Arabic Handwritten Characters Data-set
LicenseDatabase: Open Database, Contents: Database Contents
Tagscomputer science, classification, computer vision, cnn
Arabic Handwritten Characters Dataset
Please Cite our papers:
• A. El-Sawy, M. Loey, and H. EL-Bakry, “Arabic handwritten characters recognition using convolutional neural network,” WSEAS Transactions on Computer Research, vol. 5, pp. 11–19, 2017.
• A. El-Sawy, H. EL-Bakry, and M. Loey, “CNN for handwritten arabic digits recognition based on lenet-5,” in Proceedings of the International Conference on Advanced Intelligent Systems and Informatics 2016, vol. 533, pp. 566–575, Springer International Publishing, 2016.
- Loey, Mohamed, Ahmed El-Sawy, and Hazem El-Bakry. “Deep learning autoencoder approach for handwritten arabic digits recognition.” arXiv preprint arXiv:1706.06720 (2017).
Abstract
Handwritten Arabic character recognition systems face several challenges, including the unlimited variation in human handwriting and large public databases. In this work, we model a deep learning architecture that can be effectively apply to recognizing Arabic handwritten characters. A Convolutional Neural Network (CNN) is a special type of feed-forward multilayer trained in supervised mode. The CNN trained and tested our database that contain 16800 of handwritten Arabic characters. In this paper, the optimization methods implemented to increase the performance of CNN. Common machine learning methods usually apply a combination of feature extractor and trainable classifier. The use of CNN leads to significant improvements across different machine-learning classification algorithms. Our proposed CNN is giving an average 5.1% misclassification error on testing data.
Context
The motivation of this study is to use cross knowledge learned from multiple works to enhancement the performance of Arabic handwritten character recognition. In recent years, Arabic handwritten characters recognition with different handwriting styles as well, making it important to find and work on a new and advanced solution for handwriting recognition. A deep learning systems needs a huge number of data (images) to be able to make a good decisions.
Content
The data-set is composed of 16,800 characters written by 60 participants, the age range is between 19 to 40 years, and 90% of participants are right-hand. Each participant wrote each character (from ’alef’ to ’yeh’) ten times on two forms as shown in Fig. 7(a) & 7(b). The forms were scanned at the resolution of 300 dpi. Each block is segmented automatically using Matlab 2016a to determining the coordinates for each block. The database is partitioned into two sets: a training set (13,440 characters to 480 images per class) and a test set (3,360 characters to 120 images per class). Writers of training set and test set are exclusive. Ordering of including writers to test set are randomized to make sure that writers of test set are not from a single institution (to ensure variability of the test set).

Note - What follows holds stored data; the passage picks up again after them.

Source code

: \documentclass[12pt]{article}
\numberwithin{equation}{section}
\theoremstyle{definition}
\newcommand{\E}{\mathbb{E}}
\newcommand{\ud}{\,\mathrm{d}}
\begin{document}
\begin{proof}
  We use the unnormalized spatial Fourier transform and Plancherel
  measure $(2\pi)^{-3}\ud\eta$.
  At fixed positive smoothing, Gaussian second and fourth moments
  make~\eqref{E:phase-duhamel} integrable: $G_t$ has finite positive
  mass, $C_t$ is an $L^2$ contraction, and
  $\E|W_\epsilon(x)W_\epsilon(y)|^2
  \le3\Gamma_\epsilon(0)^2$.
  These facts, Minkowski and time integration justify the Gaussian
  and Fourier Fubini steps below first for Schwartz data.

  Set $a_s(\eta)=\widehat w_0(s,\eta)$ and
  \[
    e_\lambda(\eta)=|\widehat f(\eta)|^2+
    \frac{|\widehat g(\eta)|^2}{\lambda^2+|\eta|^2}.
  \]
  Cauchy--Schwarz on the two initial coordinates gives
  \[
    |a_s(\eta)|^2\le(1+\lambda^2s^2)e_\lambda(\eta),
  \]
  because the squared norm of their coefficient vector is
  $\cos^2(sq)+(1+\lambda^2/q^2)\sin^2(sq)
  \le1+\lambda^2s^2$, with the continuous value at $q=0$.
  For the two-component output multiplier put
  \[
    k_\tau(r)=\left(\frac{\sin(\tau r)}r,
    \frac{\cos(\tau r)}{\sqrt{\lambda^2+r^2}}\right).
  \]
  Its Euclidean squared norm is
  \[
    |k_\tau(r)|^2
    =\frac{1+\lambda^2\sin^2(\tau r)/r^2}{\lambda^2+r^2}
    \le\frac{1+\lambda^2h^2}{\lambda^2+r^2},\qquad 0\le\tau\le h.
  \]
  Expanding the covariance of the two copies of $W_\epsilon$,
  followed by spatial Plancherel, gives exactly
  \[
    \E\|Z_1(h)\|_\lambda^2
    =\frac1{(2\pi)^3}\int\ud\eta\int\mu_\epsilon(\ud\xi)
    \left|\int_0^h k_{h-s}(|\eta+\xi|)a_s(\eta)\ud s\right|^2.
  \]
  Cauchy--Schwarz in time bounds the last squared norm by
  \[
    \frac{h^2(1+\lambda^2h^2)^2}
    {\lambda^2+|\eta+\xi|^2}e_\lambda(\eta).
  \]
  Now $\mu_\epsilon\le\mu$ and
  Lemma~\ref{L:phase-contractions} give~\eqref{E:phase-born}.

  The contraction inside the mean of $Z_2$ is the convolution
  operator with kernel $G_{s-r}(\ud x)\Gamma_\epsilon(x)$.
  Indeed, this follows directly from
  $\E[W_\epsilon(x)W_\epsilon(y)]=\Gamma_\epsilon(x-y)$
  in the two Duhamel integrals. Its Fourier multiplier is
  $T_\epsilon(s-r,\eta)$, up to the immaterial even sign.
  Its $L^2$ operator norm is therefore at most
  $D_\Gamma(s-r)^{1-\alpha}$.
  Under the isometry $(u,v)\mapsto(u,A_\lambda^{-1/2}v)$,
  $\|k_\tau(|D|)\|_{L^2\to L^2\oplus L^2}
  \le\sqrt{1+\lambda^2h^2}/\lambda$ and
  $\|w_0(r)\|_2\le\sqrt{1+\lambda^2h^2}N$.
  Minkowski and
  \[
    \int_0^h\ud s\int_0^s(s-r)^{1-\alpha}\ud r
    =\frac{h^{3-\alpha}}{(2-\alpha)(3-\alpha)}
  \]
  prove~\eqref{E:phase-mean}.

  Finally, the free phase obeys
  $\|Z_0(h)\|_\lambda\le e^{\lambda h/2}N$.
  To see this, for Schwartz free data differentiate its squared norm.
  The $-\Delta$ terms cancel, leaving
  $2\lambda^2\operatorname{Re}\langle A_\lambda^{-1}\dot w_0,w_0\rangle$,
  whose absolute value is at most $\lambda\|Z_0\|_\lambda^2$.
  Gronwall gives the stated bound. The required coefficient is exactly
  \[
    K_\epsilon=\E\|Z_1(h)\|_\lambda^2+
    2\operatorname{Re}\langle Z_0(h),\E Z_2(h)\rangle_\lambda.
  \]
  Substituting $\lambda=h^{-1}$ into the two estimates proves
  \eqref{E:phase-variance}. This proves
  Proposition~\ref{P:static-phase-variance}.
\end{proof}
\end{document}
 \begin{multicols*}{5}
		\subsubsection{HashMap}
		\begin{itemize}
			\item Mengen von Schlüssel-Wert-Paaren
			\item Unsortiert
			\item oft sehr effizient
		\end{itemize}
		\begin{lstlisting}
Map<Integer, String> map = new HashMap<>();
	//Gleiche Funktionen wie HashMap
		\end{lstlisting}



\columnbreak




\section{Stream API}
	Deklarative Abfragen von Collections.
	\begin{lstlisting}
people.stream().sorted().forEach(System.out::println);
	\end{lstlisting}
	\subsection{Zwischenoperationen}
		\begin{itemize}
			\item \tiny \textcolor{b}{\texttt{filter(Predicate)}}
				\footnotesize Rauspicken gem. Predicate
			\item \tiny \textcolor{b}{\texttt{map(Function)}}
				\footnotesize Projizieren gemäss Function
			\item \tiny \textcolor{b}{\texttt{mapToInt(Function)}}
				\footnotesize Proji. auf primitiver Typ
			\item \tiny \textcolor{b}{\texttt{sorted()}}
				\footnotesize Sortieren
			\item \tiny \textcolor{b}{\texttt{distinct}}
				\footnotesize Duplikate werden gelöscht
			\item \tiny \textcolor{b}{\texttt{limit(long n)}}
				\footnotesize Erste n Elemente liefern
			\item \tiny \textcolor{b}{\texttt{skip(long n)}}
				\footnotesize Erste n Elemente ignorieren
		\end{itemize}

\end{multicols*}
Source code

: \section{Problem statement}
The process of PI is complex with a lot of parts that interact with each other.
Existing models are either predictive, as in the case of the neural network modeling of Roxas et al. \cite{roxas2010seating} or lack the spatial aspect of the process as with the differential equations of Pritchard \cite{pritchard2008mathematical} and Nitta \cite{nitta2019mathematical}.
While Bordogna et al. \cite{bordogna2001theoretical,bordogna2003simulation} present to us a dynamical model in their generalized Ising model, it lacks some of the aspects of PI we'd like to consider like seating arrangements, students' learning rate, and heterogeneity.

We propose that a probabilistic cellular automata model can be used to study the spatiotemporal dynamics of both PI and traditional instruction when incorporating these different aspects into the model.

In an experimental section we showed that the results were promising with 94.9% classification accuracy rate on testing images. In future work, we plan to work on improving the performance of handwritten Arabic character recognition.
Acknowledgements
Cite our paper:
• A. El-Sawy, M. Loey, and H. EL-Bakry, “Arabic handwritten characters recognition using convolutional neural network,” WSEAS Transactions on Computer Research, vol. 5, pp. 11–19, 2017.
• A. El-Sawy, H. EL-Bakry, and M. Loey, “CNN for handwritten arabic digits recognition based on lenet-5,” in Proceedings of the International Conference on Advanced Intelligent Systems and Informatics 2016, vol. 533, pp. 566–575, Springer International Publishing, 2016.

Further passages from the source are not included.